My copy of La Toile D'Arachne Solara Issue 1 mentions that the Borist
Heresy was propogated in 428 ST. This is at least five years after
Arkat cleansed all Ralios of the Lies of the Deciever. Since Arkat was
a fanatic, I assume that Safelster had become Malkionized when Ralios
was cleansed of the deciever.

After Arkat left, the history becomes very murky. Ralios or Safelster
(at least) seems to have unified and sent an army against Seshnela. A

Dara Happan Army led by Emperor Anirestyu then issued forth from Kartolin
and ravaged much of Ralios (there is a Ralian frieze of him besieging
Kasda which is near modern-day Delela). Thereupon Ralios collapsed
into numerous splintered states, each complaining about betrayal of
the cause by [insert name of neighbouring city states here] and trying
to hold of the Dara Happans and perhaps the Seshnegi at the same time.

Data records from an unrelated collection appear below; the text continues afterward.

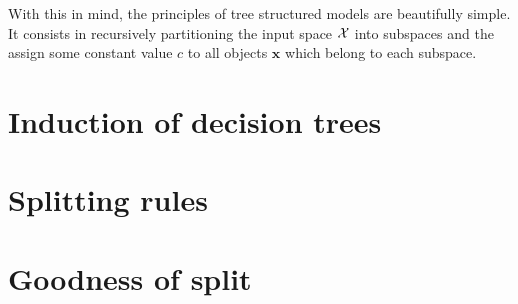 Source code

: With this in mind, the principles of tree structured models are beautifully
simple. It consists in recursively partitioning the input space ${\cal X}$
into subspaces and the assign some constant value $c$ to all objects $\mathbf{x}$
which belong to each subspace.




\section{Induction of decision trees}
\label{sec:3:induction}


\section{Splitting rules}
\label{sec:3:splitting-rules}


\section{Goodness of split}
\label{sec:3:criteria}


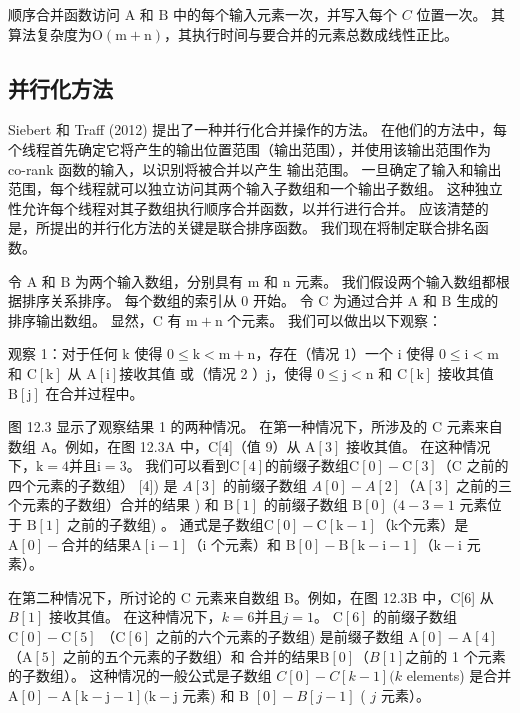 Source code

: 顺序合并函数访问 $\mathrm{A}$ 和 $\mathrm{B}$ 中的每个输入元素一次，并写入每个 $C$ 位置一次。 其算法复杂度为$\mathrm{O}(\mathrm{m}+\mathrm{n})$，其执行时间与要合并的元素总数成线性正比。

\subsection{并行化方法}
Siebert 和 Traff (2012) 提出了一种并行化合并操作的方法。 在他们的方法中，每个线程首先确定它将产生的输出位置范围（输出范围），并使用该输出范围作为 co-rank 函数的输入，以识别将被合并以产生 输出范围。 一旦确定了输入和输出范围，每个线程就可以独立访问其两个输入子数组和一个输出子数组。 这种独立性允许每个线程对其子数组执行顺序合并函数，以并行进行合并。 应该清楚的是，所提出的并行化方法的关键是联合排序函数。 我们现在将制定联合排名函数。

令 $\mathrm{A}$ 和 $\mathrm{B}$ 为两个输入数组，分别具有 $\mathrm{m}$ 和 $\mathrm{n}$ 元素。 我们假设两个输入数组都根据排序关系排序。 每个数组的索引从 0 开始。 令 $\mathrm{C}$ 为通过合并 $\mathrm{A}$ 和 $\mathrm{B}$ 生成的排序输出数组。 显然，$\mathrm{C}$ 有 $\mathrm{m}+\mathrm{n}$ 个元素。 我们可以做出以下观察：

观察 1：对于任何 $\mathrm{k}$ 使得 $0 \leq \mathrm{k}<\mathrm{m}+\mathrm{n}$，存在（情况 1）一个 $\mathrm{i} $ 使得 $0 \leq \mathrm{i}<\mathrm{m}$ 和 $\mathrm{C}[\mathrm{k}]$ 从 $\mathrm{A}[\mathrm{i}] 接收其值 $ 或（情况 2 ）$\mathrm{j}$，使得 $0 \leq \mathrm{j}<\mathrm{n}$ 和 $\mathrm{C}[\mathrm{k}]$ 接收其值 $\mathrm{B}[\mathrm{j}]$ 在合并过程中。

图 12.3 显示了观察结果 1 的两种情况。 在第一种情况下，所涉及的 $\mathrm{C}$ 元素来自数组 A。例如，在图 12.3A 中，C[4]（值 9）从 $\mathrm{A}[3]$ 接收其值。 在这种情况下，$\mathrm{k}=4$并且$\mathrm{i}=3$。 我们可以看到$\mathrm{C}[4]$的前缀子数组$\mathrm{C}[0]-\mathrm{C}[3]$（$\mathrm{C}$ 之前的四个元素的子数组） [4]) 是 $A[3]$ 的前缀子数组 $A[0]-A[2]$（$\mathrm{A}[3]$ 之前的三个元素的子数组）合并的结果 ) 和 $\mathrm{B}[1]$ 的前缀子数组 $\mathrm{B}[0]$ ($4-3=1$ 元素位于 $\mathrm{B}[1]$ 之前的子数组) 。 通式是子数组$\mathrm{C}[0]-\mathrm{C}[\mathrm{k}-1]$（k个元素）是$\mathrm{A}[0]-合并的结果 \mathrm{A}[\mathrm{i}-1]$（i 个元素）和 $\mathrm{B}[0]-\mathrm{B}[\mathrm{k}-\mathrm{i}-1] （\mathrm{k}-\mathrm{i}$ 元素）。

在第二种情况下，所讨论的 $\mathrm{C}$ 元素来自数组 B。例如，在图 12.3B 中，C[6] 从 $B[1]$ 接收其值。 在这种情况下，$k=6$并且$j=1$。 $\mathrm{C}[6]$ 的前缀子数组 $\mathrm{C}[0]-\mathrm{C}[5]$ （$\mathrm{C}[6]$ 之前的六个元素的子数组) 是前缀子数组 $\mathrm{A}[0]-\mathrm{A}[4]$ （$\mathrm{A}[5]$ 之前的五个元素的子数组）和 合并的结果$\mathrm{B}[0]$（$B[1]$之前的 1 个元素的子数组）。 这种情况的一般公式是子数组 $C[0]-C[k-1](k$ elements) 是合并 $\mathrm{A}[0]-\mathrm{A}[\mathrm{ k}-\mathrm{j}-1](\mathrm{k}-\mathrm{j}$ 元素) 和 $\mathrm{B}$ $[0]-B[j-1]$ ( $j$ 元素）。

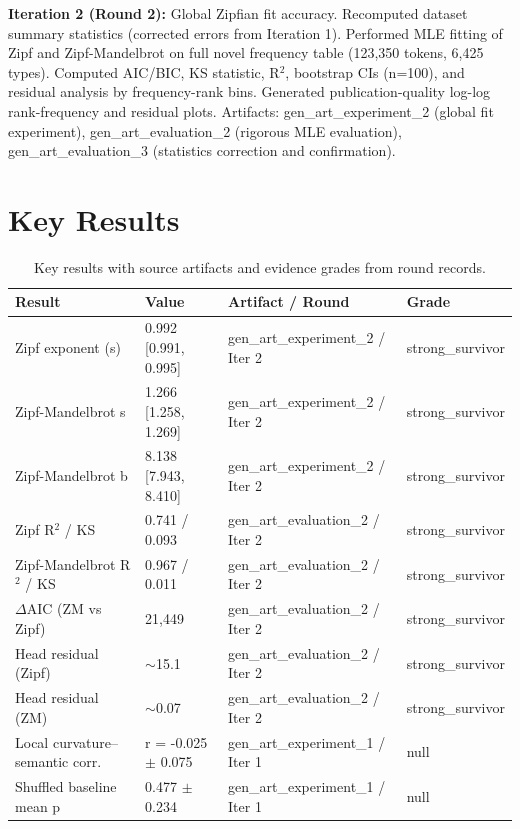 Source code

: \documentclass[11pt,letterpaper]{article}
\begin{document}
\textbf{Iteration 2 (Round 2):} Global Zipfian fit accuracy. Recomputed dataset summary statistics (corrected errors from Iteration 1). Performed MLE fitting of Zipf and Zipf-Mandelbrot on full novel frequency table (123,350 tokens, 6,425 types). Computed AIC/BIC, KS statistic, R$^2$, bootstrap CIs (n=100), and residual analysis by frequency-rank bins. Generated publication-quality log-log rank-frequency and residual plots. Artifacts: gen\_art\_experiment\_2 (global fit experiment), gen\_art\_evaluation\_2 (rigorous MLE evaluation), gen\_art\_evaluation\_3 (statistics correction and confirmation).

\section{Key Results}

\begin{table}[!htbp]
\centering
\caption{Key results with source artifacts and evidence grades from round records.}
\label{tab:key_results}
\begin{tabular}{llll}
\toprule
Result & Value & Artifact / Round & Grade \\
\midrule
Zipf exponent (s) & 0.992 [0.991, 0.995] & gen\_art\_experiment\_2 / Iter 2 & strong\_survivor \\
Zipf-Mandelbrot s & 1.266 [1.258, 1.269] & gen\_art\_experiment\_2 / Iter 2 & strong\_survivor \\
Zipf-Mandelbrot b & 8.138 [7.943, 8.410] & gen\_art\_experiment\_2 / Iter 2 & strong\_survivor \\
Zipf R$^2$ / KS & 0.741 / 0.093 & gen\_art\_evaluation\_2 / Iter 2 & strong\_survivor \\
Zipf-Mandelbrot R$^2$ / KS & 0.967 / 0.011 & gen\_art\_evaluation\_2 / Iter 2 & strong\_survivor \\
$\Delta$AIC (ZM vs Zipf) & 21,449 & gen\_art\_evaluation\_2 / Iter 2 & strong\_survivor \\
Head residual (Zipf) & $\sim$15.1 & gen\_art\_evaluation\_2 / Iter 2 & strong\_survivor \\
Head residual (ZM) & $\sim$0.07 & gen\_art\_evaluation\_2 / Iter 2 & strong\_survivor \\
Local curvature--semantic corr. & r = -0.025 $\pm$ 0.075 & gen\_art\_experiment\_1 / Iter 1 & null \\
Shuffled baseline mean p & 0.477 $\pm$ 0.234 & gen\_art\_experiment\_1 / Iter 1 & null \\
\bottomrule
\end{tabular}
\end{table}
\end{document}
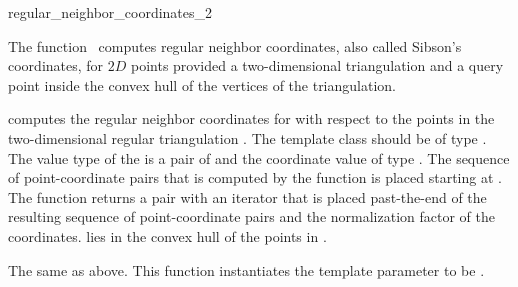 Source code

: 
\begin{ccRefFunction}{regular_neighbor_coordinates_2}  %

\ccDefinition
  
The function \ccRefName\ computes regular neighbor coordinates, also
called Sibson's coordinates, for $2D$ points provided a two-dimensional
triangulation and a query point inside the convex hull of the vertices
of the triangulation.



 {
  computes the regular neighbor coordinates for  with respect
  to the points in the two-dimensional regular triangulation .
  The template class  should be of type
  .  The value type of the
   is a pair of  and the
  coordinate value of type . The sequence of
  point-coordinate pairs that is computed by the function is placed
  starting at . The function returns a pair with an iterator
  that is placed past-the-end of the resulting sequence of
  point-coordinate pairs and the normalization factor of the
  coordinates.
  \ccPrecond %
   lies in the convex hull of the
  points in .
  }  

%
{The same as above. This function instantiates the template parameter
   to be .}



\end{ccRefFunction}
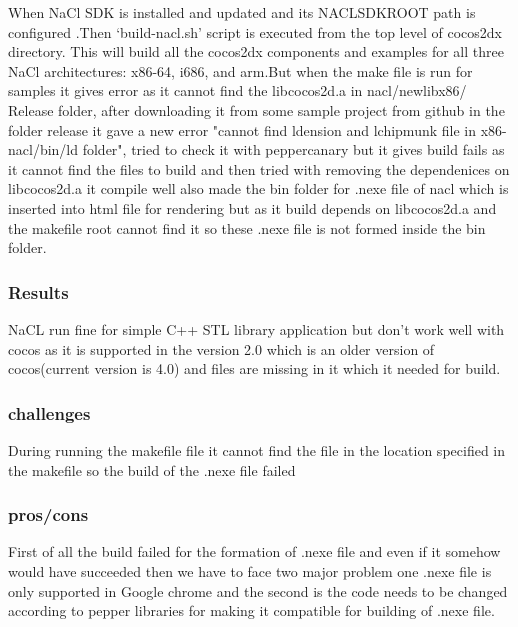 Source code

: \documentclass[23pt]{article}
\begin{document}
{\Large When NaCl SDK is installed and updated and its NACL\textunderscore SDK\textunderscore ROOT path is configured .Then ‘build-nacl.sh’ script is executed from the top level of cocos2dx directory. This will build all the cocos2dx components and examples for all three NaCl architectures: x86-64, i686, and arm.But when the make file is run for samples it gives error as it cannot find the libcocos2d.a in nacl/newlib\textunderscore x86/ Release folder, after downloading it from  some sample project from github in the folder release  it  gave a new  error "cannot find ldension  and lchipmunk file in  x86- nacl/bin/ld folder", tried to check it with pepper\textunderscore canary but it gives build fails as it cannot find the files to build and then tried with removing the dependenices on libcocos2d.a it compile well also made the bin folder for .nexe file of nacl which is inserted into html file for rendering but as it build depends on libcocos2d.a and the makefile root cannot find it so these .nexe file is not formed inside the bin folder. \cite{naclsetup} \par}

\subsubsection{Results}

{\Large NaCL run fine for simple C++ STL library application but don’t work well with cocos as it is supported in the version 2.0 which is an older version of cocos(current version is 4.0) and files are missing in it which it needed for build. \par}


\subsubsection{challenges}

{\Large During running the makefile file it cannot find the file in the location specified in the makefile so the build of the .nexe file failed \par}

\subsubsection{pros/cons}

{\Large First of all the build failed for the formation of .nexe file and even if it somehow would have succeeded then we have to face two major problem one .nexe file is only supported in Google chrome and the second is the code needs to be changed according to pepper libraries for making it compatible for building of .nexe file.}
\end{document}

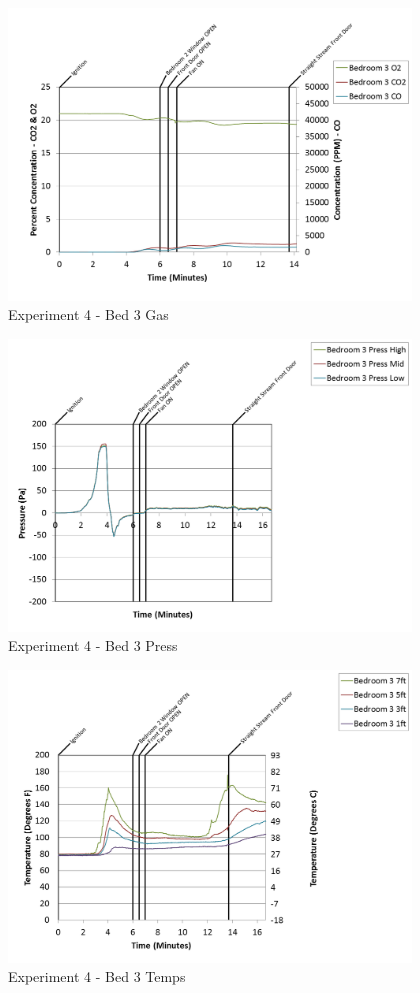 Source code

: \documentclass{article}
\begin{document}
\begin{appendices}
\clearpage

\begin{figure}[h!]
	\centering
	\includegraphics[height=3.05in]{0_Images/Results_Charts/Exp_4_Charts/Bed3Gas.png}
	\caption{Experiment 4 - Bed 3 Gas}
\end{figure}


\begin{figure}[h!]
	\centering
	\includegraphics[height=3.05in]{0_Images/Results_Charts/Exp_4_Charts/Bed3Press.png}
	\caption{Experiment 4 - Bed 3 Press}
\end{figure}

\clearpage

\begin{figure}[h!]
	\centering
	\includegraphics[height=3.05in]{0_Images/Results_Charts/Exp_4_Charts/Bed3Temps.png}
	\caption{Experiment 4 - Bed 3 Temps}
\end{figure}



\end{appendices}
\end{document}

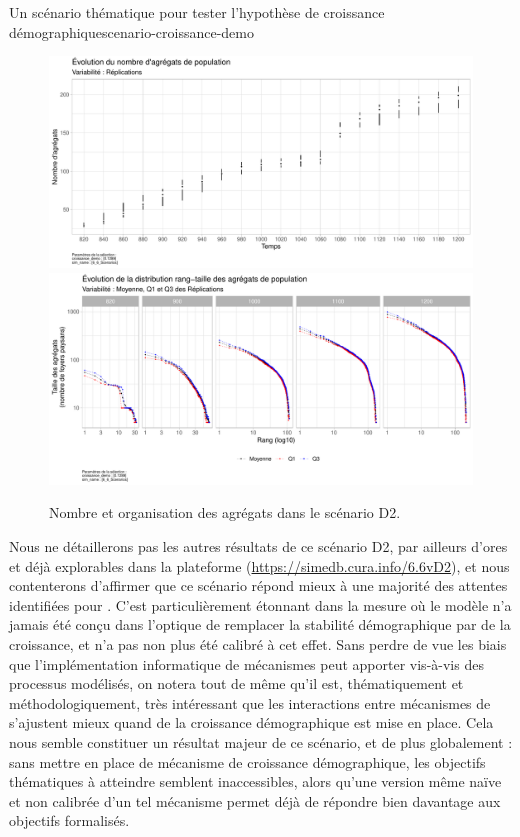 \begin{encadre}{Un scénario thématique pour tester l'hypothèse de croissance démographique}{scenario-croissance-demo}
\begin{figure}[H]
	\centering
	\includegraphics[width=\linewidth]{img/Agregats_Nb_D2.pdf}
	\includegraphics[width=\linewidth]{img/Agregats_RT_D2.pdf}
	\caption{Nombre et organisation des agrégats dans le scénario D2.}
	\label{fig:scenario-D2-agregats}
\end{figure}

Nous ne détaillerons pas les autres résultats de ce scénario D2, par ailleurs d'ores et déjà explorables dans la plateforme \simedb{} (\href{https://simedb.cura.info/6.6vD2}{https://simedb.cura.info/6.6vD2}), et nous contenterons d'affirmer que ce scénario répond mieux à une majorité des attentes identifiées pour \simfeodal{}.
C'est particulièrement étonnant dans la mesure où le modèle n'a jamais été conçu dans l'optique de remplacer la stabilité démographique par de la croissance, et n'a pas non plus été calibré à cet effet.
Sans perdre de vue les biais que l'implémentation informatique de mécanismes peut apporter vis-à-vis des processus modélisés, on notera tout de même qu'il est, thématiquement et méthodologiquement, très intéressant que les interactions entre mécanismes de \simfeodal{} s'ajustent mieux quand de la croissance démographique est mise en place.
Cela nous semble constituer un résultat majeur de ce scénario, et de \simfeodal{} plus globalement : sans mettre en place de mécanisme de croissance démographique, les objectifs thématiques à atteindre semblent inaccessibles, alors qu'une version même naïve et non calibrée d'un tel mécanisme permet déjà de répondre bien davantage aux objectifs formalisés.


\end{encadre}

The Borist faith seems to me to have be born as a reaction against this
turn of events. People are betraying and fighting all over the place.
Then Quantan van deen Borin preaches that everybody has been tainted by
Chaos and this is causing all the woe. The Good News is that he can

shrive them. To prove it, he can even show them the resulting gorp!
Imagine the evangelical appeal! I think in those days, the chaos
created was truely used as a scapegoat (with farmers stoning it, knights
hacking at it etc). This new faith manages to form a powerful state,
pious in the Malkioni Faith.

When Arkat returns to set up the Dark Empire, he sees the Borists as
little more than 'Consorters with Chaos'. So he stomps on it hard and
the Borists have been an underground faith ever since.

>Borin lies in the border area between the Korioni and the Vustri tribal
>regions. The Korioni were members of the Dari Alliance, the Vustri
>traditional enemies. Since Borin is somewhat lowland, but among the
>hill, I suppose that Dorastan settlers had taken hold there, too. This
>mixture of cultures had been stable during Nysalor's reign, and IMO
>were typical for the cult of Orlanth introduced by Lokamayadon.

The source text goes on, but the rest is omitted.